Don’t you just love small-cap oil explorers and the potential for massive profits they offer? Or do I mean hate them because it’s so easy to lose your shirt on them?
Both of those questions have probably been going through the minds of 88 Energy (LSE: 88E) shareholders over the past few years, as the share price has alternated between boom and bust.
Disappointing tests
The company’s Icewine project looked very exciting, with suggestions of up to 3.6bn barrels of oil to be tapped. But test drilling this summer pretty much drew a blank, and the company couldn’t persuade any of the black stuff to come to the surface — just a bit of gas was all it got for its efforts.
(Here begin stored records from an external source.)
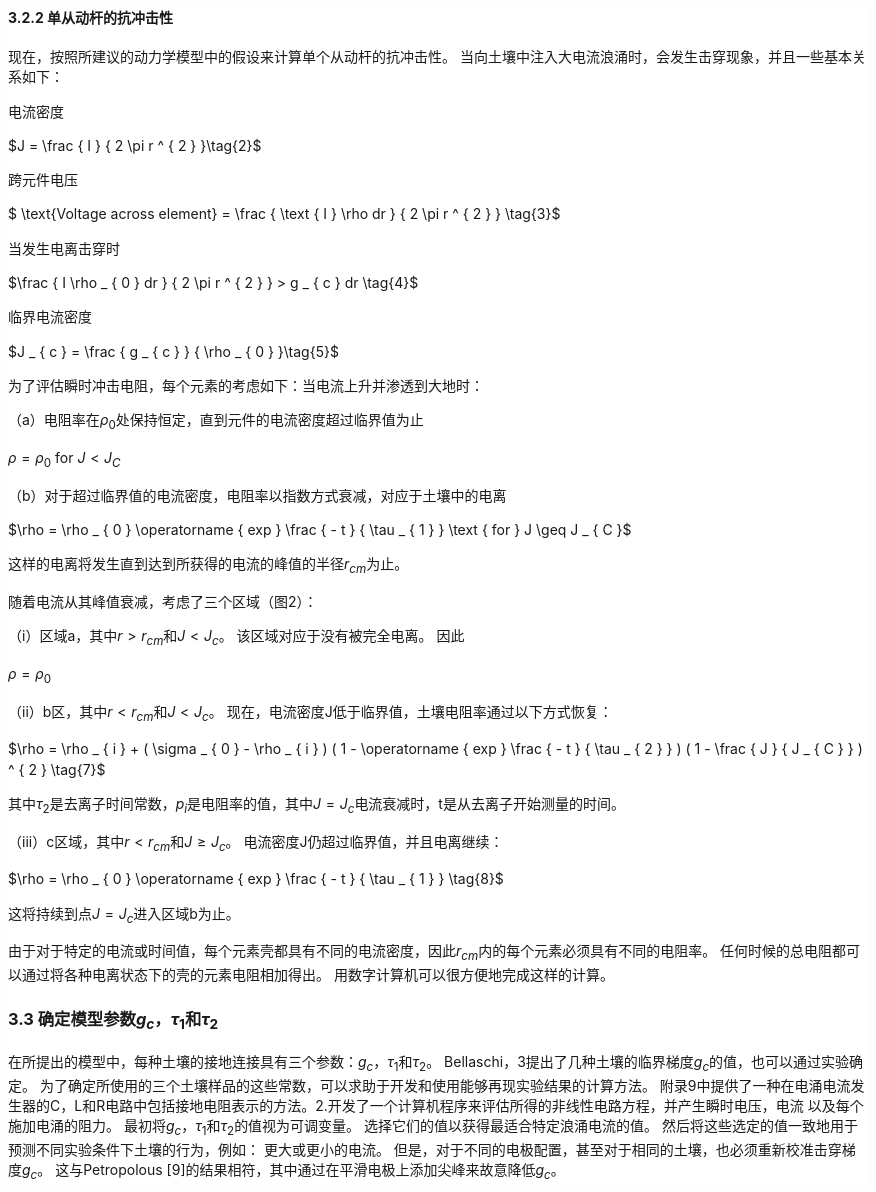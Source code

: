 #### 3.2.2 单从动杆的抗冲击性

现在，按照所建议的动力学模型中的假设来计算单个从动杆的抗冲击性。 当向土壤中注入大电流浪涌时，会发生击穿现象，并且一些基本关系如下：

电流密度

$J = \frac { I } { 2 \pi r ^ { 2 } }\tag{2}$

跨元件电压

$ \text{Voltage across element} = \frac { \text { I } \rho dr } { 2 \pi r ^ { 2 } } \tag{3}$

当发生电离击穿时

$\frac { I \rho _ { 0 } dr } { 2 \pi r ^ { 2 } } > g _ { c } dr \tag{4}$

临界电流密度

$J _ { c } = \frac { g _ { c } } { \rho _ { 0 } }\tag{5}$

为了评估瞬时冲击电阻，每个元素的考虑如下：当电流上升并渗透到大地时：

（a）电阻率在$\rho_0$处保持恒定，直到元件的电流密度超过临界值为止

$\rho = \rho _ { 0 } \text { for } J < J _ { C }$

（b）对于超过临界值的电流密度，电阻率以指数方式衰减，对应于土壤中的电离

$\rho = \rho _ { 0 } \operatorname { exp } \frac { - t } { \tau _ { 1 } } \text { for } J \geq J _ { C }$

这样的电离将发生直到达到所获得的电流的峰值的半径$r_{c m}$为止。

随着电流从其峰值衰减，考虑了三个区域（图2）：

（i）区域a，其中$r > r_{c m}$和$J < J_c$。 该区域对应于没有被完全电离。 因此

$\rho = \rho _ { 0 } \tag{6}$

（ii）b区，其中$r < r_{c m}$和$J < J_c$。  现在，电流密度J低于临界值，土壤电阻率通过以下方式恢复：

$\rho = \rho _ { i } + ( \sigma _ { 0 } - \rho _ { i } ) ( 1 - \operatorname { exp } \frac { - t } { \tau _ { 2 } } ) ( 1 - \frac { J } { J _ { C } } ) ^ { 2 } \tag{7}$

其中$\tau_2$是去离子时间常数，$p_i$是电阻率的值，其中$J =J_c$电流衰减时，t是从去离子开始测量的时间。

（iii）c区域，其中$r < r_{c m}$和$J \geq J_c$。 电流密度J仍超过临界值，并且电离继续：

$\rho = \rho _ { 0 } \operatorname { exp } \frac { - t } { \tau _ { 1 } } \tag{8}$

这将持续到点$J = J_c$进入区域b为止。

由于对于特定的电流或时间值，每个元素壳都具有不同的电流密度，因此$r_{cm}$内的每个元素必须具有不同的电阻率。 任何时候的总电阻都可以通过将各种电离状态下的壳的元素电阻相加得出。 用数字计算机可以很方便地完成这样的计算。

### 3.3 确定模型参数$g_c$，$\tau_1$和$\tau_2$

在所提出的模型中，每种土壤的接地连接具有三个参数：$g_c$，$\tau_1$和$\tau_2$。 Bellaschi，3提出了几种土壤的临界梯度$g_c$的值，也可以通过实验确定。 为了确定所使用的三个土壤样品的这些常数，可以求助于开发和使用能够再现实验结果的计算方法。 附录9中提供了一种在电涌电流发生器的C，L和R电路中包括接地电阻表示的方法。2.开发了一个计算机程序来评估所得的非线性电路方程，并产生瞬时电压，电流 以及每个施加电涌的阻力。 最初将$g_c$，$\tau_1$和$\tau_2$的值视为可调变量。 选择它们的值以获得最适合特定浪涌电流的值。 然后将这些选定的值一致地用于预测不同实验条件下土壤的行为，例如： 更大或更小的电流。 但是，对于不同的电极配置，甚至对于相同的土壤，也必须重新校准击穿梯度$g_c$。 这与Petropolous [9]的结果相符，其中通过在平滑电极上添加尖峰来故意降低$g_c$。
That took up a big chunk of Wednesday’s interim report, with the company having emphasised again that “progressing to horizontal appraisal wells is now the best use of time and money” at Icewine, and further investigation of the prospect’s potential is “planned to be accomplished via farm-out.“
88 Energy’s other prospects appear to be at very early stages, with seismic data analysis still in progress.
So, the big question (which we have to ask of any ‘profit tomorrow’ oil explorer) is whether 88 Energy can get to profitability before its funding runs out.
Funding
On that front, the company successfully raised a gross A$17m (approx £9.5m) in a placing in May, having earlier completed a refinancing of its US$16.5m (£12.9m) loan with Bank of America. The new loan terms, said to be “substantively similar terms to the original agreement,” were not disclosed, but the new agreement extends the maturity date by four years to 30 December 2022.
The half resulted in a loss of $3.2m, and at 30 June, the firm was sitting on cash of $15m, so it doesn’t look like there’s any danger of going bust in the near future.
But 88 Energy’s prospects look like they could go anywhere to me, and if you’re thinking of investing in the company today, you really need to know about the risks you face.
If, for example, you’d bought some shares in January 2016 before the Icewine excitement kicked off, you’d have found yourself sitting on a 10-bagger by March. The shares promptly lost about half their value in the next few months before spiking up to an even higher peak… and then crashing back down again.
Winners and losers
Over the past three years, the false starts, the booms and busts, would have left you with your investment trebled had you bought right at the start and held on all the way through.
But you could also have lost nearly three quarters of your money had you been unlucky enough to get in at just the wrong time. That’s the kind of danger that lies at the heart of investing in unproven oil explorers.
At this stage, despite the suggested potential for hydrocarbons at 88 Energy’s prospects that got so many investors excited, we still don’t know if the company will actually uncover any commercially viable oil or gas at all.
If it does, investors at today’s depressed share prices could be in line to bag a tidy profit. But I can’t see any better way to value this than a 50/50 gamble — and I don’t invest like that.